In the material below, list every line carrying the string "Mock".
====== Input data
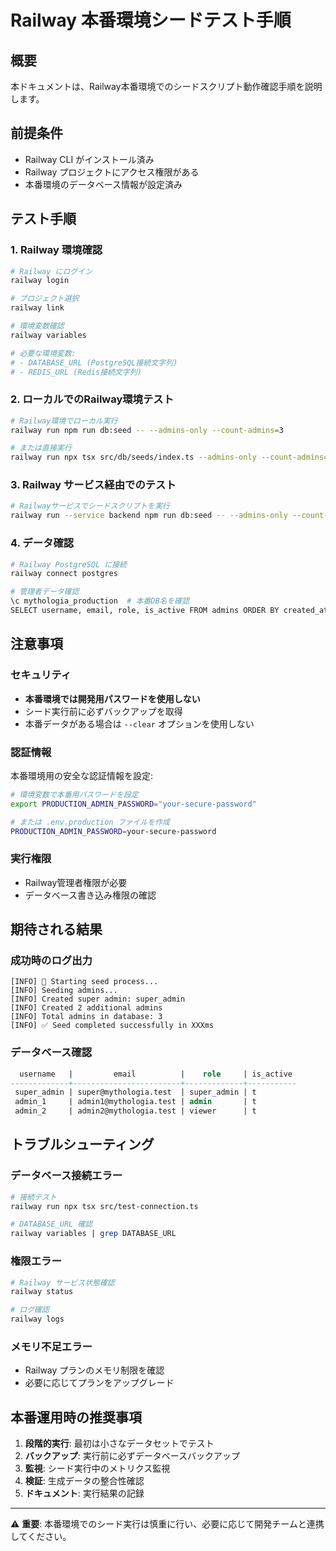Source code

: # Railway 本番環境シードテスト手順

## 概要

本ドキュメントは、Railway本番環境でのシードスクリプト動作確認手順を説明します。

## 前提条件

- Railway CLI がインストール済み
- Railway プロジェクトにアクセス権限がある
- 本番環境のデータベース情報が設定済み

## テスト手順

### 1. Railway 環境確認

```bash
# Railway にログイン
railway login

# プロジェクト選択
railway link

# 環境変数確認
railway variables

# 必要な環境変数:
# - DATABASE_URL (PostgreSQL接続文字列)
# - REDIS_URL (Redis接続文字列)
```

### 2. ローカルでのRailway環境テスト

```bash
# Railway環境でローカル実行
railway run npm run db:seed -- --admins-only --count-admins=3

# または直接実行
railway run npx tsx src/db/seeds/index.ts --admins-only --count-admins=3
```

### 3. Railway サービス経由でのテスト

```bash
# Railwayサービスでシードスクリプトを実行
railway run --service backend npm run db:seed -- --admins-only --count-admins=3
```

### 4. データ確認

```bash
# Railway PostgreSQL に接続
railway connect postgres

# 管理者データ確認
\c mythologia_production  # 本番DB名を確認
SELECT username, email, role, is_active FROM admins ORDER BY created_at;
```

## 注意事項

### セキュリティ
- **本番環境では開発用パスワードを使用しない**
- シード実行前に必ずバックアップを取得
- 本番データがある場合は `--clear` オプションを使用しない

### 認証情報
本番環境用の安全な認証情報を設定:

```bash
# 環境変数で本番用パスワードを設定
export PRODUCTION_ADMIN_PASSWORD="your-secure-password"

# または .env.production ファイルを作成
PRODUCTION_ADMIN_PASSWORD=your-secure-password
```

### 実行権限
- Railway管理者権限が必要
- データベース書き込み権限の確認

## 期待される結果

### 成功時のログ出力
```
[INFO] 🌱 Starting seed process...
[INFO] Seeding admins...
[INFO] Created super admin: super_admin
[INFO] Created 2 additional admins
[INFO] Total admins in database: 3
[INFO] ✅ Seed completed successfully in XXXms
```

### データベース確認
```sql
  username   |         email          |    role     | is_active 
-------------+------------------------+-------------+-----------
 super_admin | super@mythologia.test  | super_admin | t
 admin_1     | admin1@mythologia.test | admin       | t
 admin_2     | admin2@mythologia.test | viewer      | t
```

## トラブルシューティング

### データベース接続エラー
```bash
# 接続テスト
railway run npx tsx src/test-connection.ts

# DATABASE_URL 確認
railway variables | grep DATABASE_URL
```

### 権限エラー
```bash
# Railway サービス状態確認
railway status

# ログ確認
railway logs
```

### メモリ不足エラー
- Railway プランのメモリ制限を確認
- 必要に応じてプランをアップグレード

## 本番運用時の推奨事項

1. **段階的実行**: 最初は小さなデータセットでテスト
2. **バックアップ**: 実行前に必ずデータベースバックアップ
3. **監視**: シード実行中のメトリクス監視
4. **検証**: 生成データの整合性確認
5. **ドキュメント**: 実行結果の記録

---

⚠️ **重要**: 本番環境でのシード実行は慎重に行い、必要に応じて開発チームと連携してください。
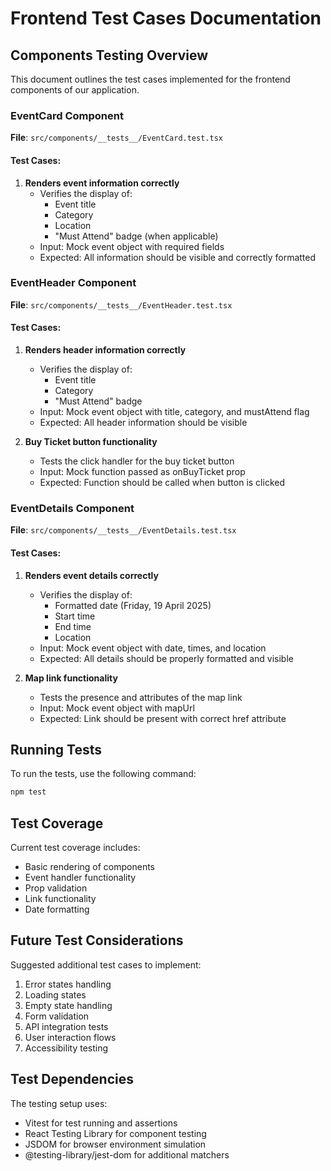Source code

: 
# Frontend Test Cases Documentation

## Components Testing Overview

This document outlines the test cases implemented for the frontend components of our application.

### EventCard Component
**File**: `src/components/__tests__/EventCard.test.tsx`

#### Test Cases:
1. **Renders event information correctly**
   - Verifies the display of:
     - Event title
     - Category
     - Location
     - "Must Attend" badge (when applicable)
   - Input: Mock event object with required fields
   - Expected: All information should be visible and correctly formatted

### EventHeader Component
**File**: `src/components/__tests__/EventHeader.test.tsx`

#### Test Cases:
1. **Renders header information correctly**
   - Verifies the display of:
     - Event title
     - Category
     - "Must Attend" badge
   - Input: Mock event object with title, category, and mustAttend flag
   - Expected: All header information should be visible

2. **Buy Ticket button functionality**
   - Tests the click handler for the buy ticket button
   - Input: Mock function passed as onBuyTicket prop
   - Expected: Function should be called when button is clicked

### EventDetails Component
**File**: `src/components/__tests__/EventDetails.test.tsx`

#### Test Cases:
1. **Renders event details correctly**
   - Verifies the display of:
     - Formatted date (Friday, 19 April 2025)
     - Start time
     - End time
     - Location
   - Input: Mock event object with date, times, and location
   - Expected: All details should be properly formatted and visible

2. **Map link functionality**
   - Tests the presence and attributes of the map link
   - Input: Mock event object with mapUrl
   - Expected: Link should be present with correct href attribute

## Running Tests

To run the tests, use the following command:
```bash
npm test
```

## Test Coverage

Current test coverage includes:
- Basic rendering of components
- Event handler functionality
- Prop validation
- Link functionality
- Date formatting

## Future Test Considerations

Suggested additional test cases to implement:
1. Error states handling
2. Loading states
3. Empty state handling
4. Form validation
5. API integration tests
6. User interaction flows
7. Accessibility testing

## Test Dependencies

The testing setup uses:
- Vitest for test running and assertions
- React Testing Library for component testing
- JSDOM for browser environment simulation
- @testing-library/jest-dom for additional matchers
============
» **Worked solution**
   - Input: Mock event object with required fields
   - Input: Mock event object with title, category, and mustAttend flag
   - Input: Mock function passed as onBuyTicket prop
   - Input: Mock event object with date, times, and location
   - Input: Mock event object with mapUrl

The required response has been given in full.